Archives for September 2011

Monday Dare: I was raised by a pack of wolves

Every Monday, I’m picking from the List of Things to Do, Places to Go, Possible Acts that Help, and Possible Fun to Have. It’s a list I made before The Project started, and I’m still adding to it. If you have suggestions, please feel free to throw them my way. I’m calling the list my Monday Dares, as I get overwhelmed just looking at the words “challenge” or “goal.”

This week: Acquire phone skillz.

I’ve never worked in an office environment, which means I’ve been deprived of many glorious opportunities. I long for the chance to stand around a water cooler giving people the point-and-shoot + wink combo while recapping my weekend. I would give anything to be part of a Secret Santa gift exchange. If I’m lucky, I might get a bottle of Drakkar Noir, which I would then spray on all of my outgoing mail. These are all things that happen in a typical office, I’m assuming.

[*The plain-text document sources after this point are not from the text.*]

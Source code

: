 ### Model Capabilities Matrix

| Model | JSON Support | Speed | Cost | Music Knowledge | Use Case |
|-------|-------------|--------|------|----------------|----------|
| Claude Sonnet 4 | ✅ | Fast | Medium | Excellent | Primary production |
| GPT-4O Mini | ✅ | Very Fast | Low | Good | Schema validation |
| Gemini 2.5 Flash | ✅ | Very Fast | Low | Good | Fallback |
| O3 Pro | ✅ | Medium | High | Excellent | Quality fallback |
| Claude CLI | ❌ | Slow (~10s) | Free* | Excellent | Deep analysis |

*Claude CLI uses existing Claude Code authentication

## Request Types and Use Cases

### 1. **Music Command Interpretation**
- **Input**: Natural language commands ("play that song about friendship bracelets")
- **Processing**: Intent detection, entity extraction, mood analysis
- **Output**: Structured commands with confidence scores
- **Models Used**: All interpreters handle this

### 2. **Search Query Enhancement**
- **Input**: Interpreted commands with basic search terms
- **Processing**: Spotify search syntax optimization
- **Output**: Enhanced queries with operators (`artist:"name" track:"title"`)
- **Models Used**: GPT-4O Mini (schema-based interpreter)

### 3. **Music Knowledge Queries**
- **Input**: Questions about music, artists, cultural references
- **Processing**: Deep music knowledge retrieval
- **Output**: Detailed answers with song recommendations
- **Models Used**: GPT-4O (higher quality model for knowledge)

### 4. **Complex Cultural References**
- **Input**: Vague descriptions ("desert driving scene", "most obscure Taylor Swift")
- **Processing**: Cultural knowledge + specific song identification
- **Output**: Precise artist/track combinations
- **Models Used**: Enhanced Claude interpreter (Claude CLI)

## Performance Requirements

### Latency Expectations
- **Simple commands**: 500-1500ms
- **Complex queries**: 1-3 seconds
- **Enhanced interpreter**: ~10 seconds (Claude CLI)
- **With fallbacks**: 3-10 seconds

Not working in an office has also deprived me of the opportunity to cultivate my charming phone persona.

I called my friend, Becka, at her office a few weeks ago. I always feel like an asshole when I call someone during the workday. Do I keep it short and simple? Just a “hello” and the reason I called? Do I ask about their weekend? Do I go into detail about the left pinkie toe that is throbbing because I dropped a fucking mug on it? I don’t know.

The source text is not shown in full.